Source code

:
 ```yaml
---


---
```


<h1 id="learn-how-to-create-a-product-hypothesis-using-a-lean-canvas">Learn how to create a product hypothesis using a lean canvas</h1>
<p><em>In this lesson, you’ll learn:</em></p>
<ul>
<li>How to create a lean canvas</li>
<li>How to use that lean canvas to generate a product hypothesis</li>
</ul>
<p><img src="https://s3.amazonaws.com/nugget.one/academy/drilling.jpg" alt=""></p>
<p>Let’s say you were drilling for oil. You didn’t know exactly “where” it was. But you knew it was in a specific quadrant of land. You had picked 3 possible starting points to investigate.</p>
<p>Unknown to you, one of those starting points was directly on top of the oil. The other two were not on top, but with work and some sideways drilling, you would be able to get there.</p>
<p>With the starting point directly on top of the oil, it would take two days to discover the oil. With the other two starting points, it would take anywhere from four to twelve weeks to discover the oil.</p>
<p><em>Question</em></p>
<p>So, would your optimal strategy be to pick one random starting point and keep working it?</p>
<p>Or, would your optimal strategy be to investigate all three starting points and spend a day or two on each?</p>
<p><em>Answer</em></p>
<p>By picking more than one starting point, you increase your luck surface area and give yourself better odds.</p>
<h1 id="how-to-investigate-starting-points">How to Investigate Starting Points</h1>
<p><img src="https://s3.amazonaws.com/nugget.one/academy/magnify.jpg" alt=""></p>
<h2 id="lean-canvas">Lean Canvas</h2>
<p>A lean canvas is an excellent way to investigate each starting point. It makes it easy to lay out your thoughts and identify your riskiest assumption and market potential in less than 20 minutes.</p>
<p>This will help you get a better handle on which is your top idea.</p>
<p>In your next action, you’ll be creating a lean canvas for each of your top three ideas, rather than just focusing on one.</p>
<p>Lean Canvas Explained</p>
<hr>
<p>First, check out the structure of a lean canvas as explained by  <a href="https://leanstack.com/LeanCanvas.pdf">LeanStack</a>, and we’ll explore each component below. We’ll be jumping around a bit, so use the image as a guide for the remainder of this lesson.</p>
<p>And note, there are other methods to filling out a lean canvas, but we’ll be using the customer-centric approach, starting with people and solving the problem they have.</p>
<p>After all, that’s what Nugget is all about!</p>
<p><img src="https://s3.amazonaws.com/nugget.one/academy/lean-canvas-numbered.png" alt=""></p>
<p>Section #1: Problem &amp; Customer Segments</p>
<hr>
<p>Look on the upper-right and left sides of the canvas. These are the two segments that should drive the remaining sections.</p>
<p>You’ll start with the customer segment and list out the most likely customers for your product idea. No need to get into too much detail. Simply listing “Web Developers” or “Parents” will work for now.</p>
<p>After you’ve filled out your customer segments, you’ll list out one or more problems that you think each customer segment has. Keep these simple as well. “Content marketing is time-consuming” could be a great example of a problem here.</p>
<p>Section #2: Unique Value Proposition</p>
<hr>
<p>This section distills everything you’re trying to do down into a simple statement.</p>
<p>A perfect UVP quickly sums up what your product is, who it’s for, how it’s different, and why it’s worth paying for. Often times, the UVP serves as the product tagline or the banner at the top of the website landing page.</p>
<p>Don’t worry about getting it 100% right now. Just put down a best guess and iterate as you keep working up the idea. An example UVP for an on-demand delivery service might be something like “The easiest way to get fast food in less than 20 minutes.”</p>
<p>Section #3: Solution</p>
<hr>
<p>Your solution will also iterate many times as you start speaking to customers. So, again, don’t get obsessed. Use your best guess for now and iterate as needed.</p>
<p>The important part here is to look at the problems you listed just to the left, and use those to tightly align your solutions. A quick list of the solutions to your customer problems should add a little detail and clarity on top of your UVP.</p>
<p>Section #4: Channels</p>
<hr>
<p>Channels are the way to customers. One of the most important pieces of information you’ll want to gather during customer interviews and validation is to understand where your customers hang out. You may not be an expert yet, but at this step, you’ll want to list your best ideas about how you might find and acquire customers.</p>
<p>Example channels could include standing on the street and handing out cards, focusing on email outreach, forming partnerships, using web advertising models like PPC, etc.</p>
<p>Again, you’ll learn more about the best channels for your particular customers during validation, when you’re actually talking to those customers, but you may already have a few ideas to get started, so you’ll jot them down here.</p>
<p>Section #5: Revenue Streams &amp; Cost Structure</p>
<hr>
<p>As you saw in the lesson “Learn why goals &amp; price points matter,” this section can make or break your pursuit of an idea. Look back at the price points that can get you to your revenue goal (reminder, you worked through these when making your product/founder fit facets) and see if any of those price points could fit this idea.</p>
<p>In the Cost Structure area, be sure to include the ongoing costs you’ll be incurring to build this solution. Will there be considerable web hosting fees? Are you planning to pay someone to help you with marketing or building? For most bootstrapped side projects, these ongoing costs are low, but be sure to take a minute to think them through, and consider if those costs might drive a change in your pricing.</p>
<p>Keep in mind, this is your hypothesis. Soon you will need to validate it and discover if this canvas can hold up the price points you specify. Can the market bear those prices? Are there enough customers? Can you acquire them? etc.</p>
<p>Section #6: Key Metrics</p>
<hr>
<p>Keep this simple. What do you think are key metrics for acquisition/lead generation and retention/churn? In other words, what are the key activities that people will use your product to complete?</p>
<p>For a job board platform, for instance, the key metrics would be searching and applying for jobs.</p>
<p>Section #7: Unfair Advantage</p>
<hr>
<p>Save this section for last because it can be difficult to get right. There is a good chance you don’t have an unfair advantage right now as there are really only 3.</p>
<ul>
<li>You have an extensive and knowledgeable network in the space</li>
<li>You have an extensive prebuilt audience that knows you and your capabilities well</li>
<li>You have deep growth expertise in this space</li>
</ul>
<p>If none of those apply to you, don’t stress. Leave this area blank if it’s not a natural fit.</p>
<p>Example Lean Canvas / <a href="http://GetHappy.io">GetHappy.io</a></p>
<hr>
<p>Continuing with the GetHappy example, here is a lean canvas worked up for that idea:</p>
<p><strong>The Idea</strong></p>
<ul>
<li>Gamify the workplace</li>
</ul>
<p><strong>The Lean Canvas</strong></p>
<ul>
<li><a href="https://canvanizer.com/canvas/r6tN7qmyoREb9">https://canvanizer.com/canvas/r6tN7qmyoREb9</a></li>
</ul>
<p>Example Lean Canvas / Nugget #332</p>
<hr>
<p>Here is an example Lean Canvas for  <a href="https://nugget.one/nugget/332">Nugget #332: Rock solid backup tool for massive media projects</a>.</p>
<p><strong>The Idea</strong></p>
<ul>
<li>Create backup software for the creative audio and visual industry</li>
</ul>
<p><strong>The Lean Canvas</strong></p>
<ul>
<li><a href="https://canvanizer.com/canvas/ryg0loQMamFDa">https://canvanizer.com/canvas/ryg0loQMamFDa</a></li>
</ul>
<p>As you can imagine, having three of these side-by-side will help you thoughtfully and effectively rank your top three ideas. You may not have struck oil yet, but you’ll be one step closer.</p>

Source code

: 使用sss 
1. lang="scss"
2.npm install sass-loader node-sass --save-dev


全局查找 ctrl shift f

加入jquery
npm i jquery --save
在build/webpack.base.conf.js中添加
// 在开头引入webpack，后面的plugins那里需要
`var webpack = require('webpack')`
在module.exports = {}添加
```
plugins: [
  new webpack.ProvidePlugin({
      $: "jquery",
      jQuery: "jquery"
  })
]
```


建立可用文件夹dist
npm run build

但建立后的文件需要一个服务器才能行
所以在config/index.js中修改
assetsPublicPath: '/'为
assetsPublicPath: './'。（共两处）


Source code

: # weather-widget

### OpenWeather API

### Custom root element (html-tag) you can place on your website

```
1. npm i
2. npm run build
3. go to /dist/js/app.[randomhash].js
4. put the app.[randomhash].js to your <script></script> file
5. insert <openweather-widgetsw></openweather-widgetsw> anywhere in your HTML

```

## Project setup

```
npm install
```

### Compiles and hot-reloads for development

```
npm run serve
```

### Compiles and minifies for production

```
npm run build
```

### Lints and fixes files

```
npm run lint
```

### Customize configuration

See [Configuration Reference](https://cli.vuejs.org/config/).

****************************************

_What this task involves_:
Copy exactly the lines above, starting at the opening line and finishing at the line in which "<li>How to create a lean canvas</li>" occurs.

_Problem solution_:
Source code

:
 ```yaml
---


---
```


<h1 id="learn-how-to-create-a-product-hypothesis-using-a-lean-canvas">Learn how to create a product hypothesis using a lean canvas</h1>
<p><em>In this lesson, you’ll learn:</em></p>
<ul>
<li>How to create a lean canvas</li>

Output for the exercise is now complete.